■ **TASK BRIEF**
In the records below, find each line containing the word "using" and copy it.

■ **PROVIDED RECORDS**
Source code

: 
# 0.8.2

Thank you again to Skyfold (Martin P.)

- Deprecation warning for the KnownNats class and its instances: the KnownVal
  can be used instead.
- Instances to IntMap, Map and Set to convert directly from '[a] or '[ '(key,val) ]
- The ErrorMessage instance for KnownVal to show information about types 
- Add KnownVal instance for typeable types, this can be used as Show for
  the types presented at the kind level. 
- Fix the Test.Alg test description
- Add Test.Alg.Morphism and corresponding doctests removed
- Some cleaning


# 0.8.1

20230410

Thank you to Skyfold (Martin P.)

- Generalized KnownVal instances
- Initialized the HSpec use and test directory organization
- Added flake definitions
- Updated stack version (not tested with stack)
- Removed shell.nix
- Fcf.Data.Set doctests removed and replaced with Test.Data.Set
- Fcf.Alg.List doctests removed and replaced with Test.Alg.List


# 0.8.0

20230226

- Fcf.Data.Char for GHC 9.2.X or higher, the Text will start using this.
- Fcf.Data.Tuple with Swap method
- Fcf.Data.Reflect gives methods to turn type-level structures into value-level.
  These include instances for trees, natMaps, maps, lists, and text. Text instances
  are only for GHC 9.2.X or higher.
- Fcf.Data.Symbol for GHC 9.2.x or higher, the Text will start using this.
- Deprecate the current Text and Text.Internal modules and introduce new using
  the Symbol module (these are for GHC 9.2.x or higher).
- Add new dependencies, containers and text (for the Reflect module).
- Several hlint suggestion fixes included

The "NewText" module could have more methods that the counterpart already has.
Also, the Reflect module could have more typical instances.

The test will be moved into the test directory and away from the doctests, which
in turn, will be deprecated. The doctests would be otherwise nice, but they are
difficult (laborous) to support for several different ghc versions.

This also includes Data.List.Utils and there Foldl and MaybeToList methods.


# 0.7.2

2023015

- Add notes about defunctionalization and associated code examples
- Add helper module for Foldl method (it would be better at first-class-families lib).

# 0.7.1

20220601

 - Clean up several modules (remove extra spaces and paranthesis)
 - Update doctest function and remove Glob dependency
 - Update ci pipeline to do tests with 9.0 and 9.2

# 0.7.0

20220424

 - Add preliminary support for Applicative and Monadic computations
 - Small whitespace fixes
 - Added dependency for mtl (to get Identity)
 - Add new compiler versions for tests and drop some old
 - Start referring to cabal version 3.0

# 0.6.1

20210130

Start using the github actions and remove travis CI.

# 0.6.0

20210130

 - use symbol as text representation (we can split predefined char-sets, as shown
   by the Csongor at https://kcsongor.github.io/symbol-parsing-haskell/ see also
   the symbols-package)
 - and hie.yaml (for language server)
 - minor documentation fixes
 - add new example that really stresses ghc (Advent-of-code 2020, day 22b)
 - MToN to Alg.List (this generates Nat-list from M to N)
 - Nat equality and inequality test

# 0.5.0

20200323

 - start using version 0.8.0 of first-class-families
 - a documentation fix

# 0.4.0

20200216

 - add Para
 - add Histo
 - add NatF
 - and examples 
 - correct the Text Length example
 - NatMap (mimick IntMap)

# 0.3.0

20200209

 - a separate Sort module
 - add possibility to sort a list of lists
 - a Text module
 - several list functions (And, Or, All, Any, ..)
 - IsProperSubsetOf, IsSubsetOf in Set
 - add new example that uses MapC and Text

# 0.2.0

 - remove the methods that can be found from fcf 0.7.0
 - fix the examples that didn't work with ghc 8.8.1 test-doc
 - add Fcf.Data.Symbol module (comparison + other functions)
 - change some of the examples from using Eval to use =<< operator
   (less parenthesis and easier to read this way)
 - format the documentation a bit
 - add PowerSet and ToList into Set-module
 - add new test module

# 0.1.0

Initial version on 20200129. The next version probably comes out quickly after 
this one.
* * *
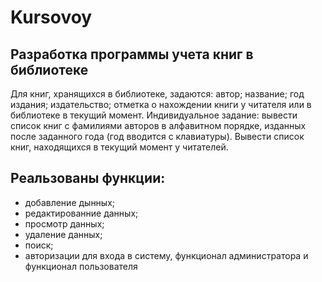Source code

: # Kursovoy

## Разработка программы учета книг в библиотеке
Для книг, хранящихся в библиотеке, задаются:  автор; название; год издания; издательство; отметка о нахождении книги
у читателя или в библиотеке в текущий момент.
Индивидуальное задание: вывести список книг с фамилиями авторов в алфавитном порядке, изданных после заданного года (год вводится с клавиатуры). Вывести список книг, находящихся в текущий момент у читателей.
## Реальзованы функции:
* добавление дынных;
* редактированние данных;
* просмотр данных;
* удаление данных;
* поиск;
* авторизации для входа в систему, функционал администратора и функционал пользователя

■ **REPLY**
- Fcf.Data.Char for GHC 9.2.X or higher, the Text will start using this.
- Fcf.Data.Symbol for GHC 9.2.x or higher, the Text will start using this.
- Deprecate the current Text and Text.Internal modules and introduce new using
Start using the github actions and remove travis CI.
 - start using version 0.8.0 of first-class-families
 - change some of the examples from using Eval to use =<< operator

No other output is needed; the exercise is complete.